En un estudio reciente, nosotros –investigadores en seguridad marítima, infraestructura global y comercio– creamos la primera base de datos global de puertos vinculados a China y analizamos 133 países costeros para comprender por qué algunos acogen inversiones portuarias chinas y otros no.
Descubrimos que la expansión de los puertos de ultramar de China no es un accidente. Lejos de estar impulsadas principalmente por medidas generales del clima de negocios, las inversiones se concentran cerca de puntos fronterizos marítimos y corredores marítimos propensos a la piratería, con evidencia más modesta de que los países ricos en recursos también tienen más probabilidades de albergar estos puertos.
La importancia de los cuellos de botella
Algunas rutas marítimas son más importantes que otras. El Canal de Suez, el Estrecho de Ormuz y el Estrecho de Malaca son ejemplos de cuellos de botella: rutas estrechas por las que deben pasar grandes volúmenes de comercio mundial y envíos de energía.
Según nuestros hallazgos, los países cercanos a puntos fronterizos primarios o secundarios, como Panamá, o los países que bordean el estrecho de Dover, como Francia, tenían significativamente más probabilidades de albergar un puerto chino. En pocas palabras, la proximidad a obstáculos comerciales críticos predice firmemente la inversión china.
Los puntos de congestión se encuentran a lo largo de corredores de transporte sensibles. Spencer/Christiansen/Pires/Tsai/Gondhali/Petrossian
Esto tiene sentido económico. China depende en gran medida del comercio marítimo para sostener el crecimiento económico. Y los puertos cercanos a los puntos de estrangulamiento están ubicados a lo largo de los corredores marítimos más sensibles del mundo y ofrecen acceso comercial a largo plazo en ubicaciones estratégicas.
A pesar de las preocupaciones en Occidente de que Beijing esté desarrollando puertos por razones militares, no todos los puertos son bases navales encubiertas.
La mayoría de las instalaciones conectadas con China son terminales comerciales. Sin embargo, la infraestructura comercial todavía puede tener valor estratégico. La primera base logística militar de China en el extranjero, en Djibouti, está situada junto al complejo portuario de Doraleh, operado por China. El informe del Servicio de Investigación del Congreso dijo que la instalación respalda operaciones navales y acceso regional en el Océano Índico occidental.
No fabrica otros puertos propiedad de China ni operados por instalaciones militares. Pero el control sobre las terminales, las plataformas logísticas y los datos de la cadena de suministro puede moldear las relaciones económicas y de seguridad con el tiempo.

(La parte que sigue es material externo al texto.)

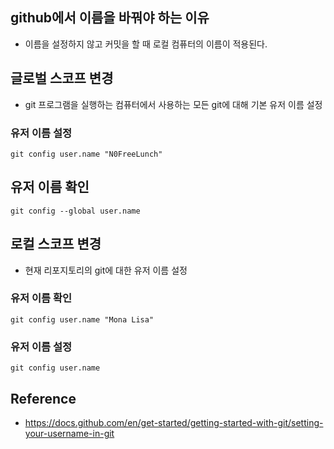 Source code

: ## github에서 이름을 바꿔야 하는 이유
- 이름을 설정하지 않고 커밋을 할 때 로컬 컴퓨터의 이름이 적용된다.


## 글로벌 스코프 변경
- git 프로그램을 실행하는 컴퓨터에서 사용하는 모든 git에 대해 기본 유저 이름 설정

### 유저 이름 설정
```
git config user.name "N0FreeLunch"
```

## 유저 이름 확인
```
git config --global user.name
```

## 로컬 스코프 변경
- 현재 리포지토리의 git에 대한 유저 이름 설정

### 유저 이름 확인
```
git config user.name "Mona Lisa"
```

### 유저 이름 설정
```
git config user.name
```

## Reference
- https://docs.github.com/en/get-started/getting-started-with-git/setting-your-username-in-git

El papel de la piratería y los recursos
Los mismos corredores donde Beijing concentra la inversión portuaria también son focos de delincuencia marítima. En investigaciones separadas, encontramos que los puertos marítimos pueden facilitar la pesca ilegal, no declarada y no reglamentada cuando la vigilancia es débil. Nuestros últimos hallazgos muestran que los puertos vinculados a China son más comunes en países que ya experimentan piratería e inseguridad marítima.
Esa superposición no significa que los puertos estén provocando actividades ilícitas, pero sí muestra que estas inversiones a menudo ocurren en entornos marítimos de mayor riesgo.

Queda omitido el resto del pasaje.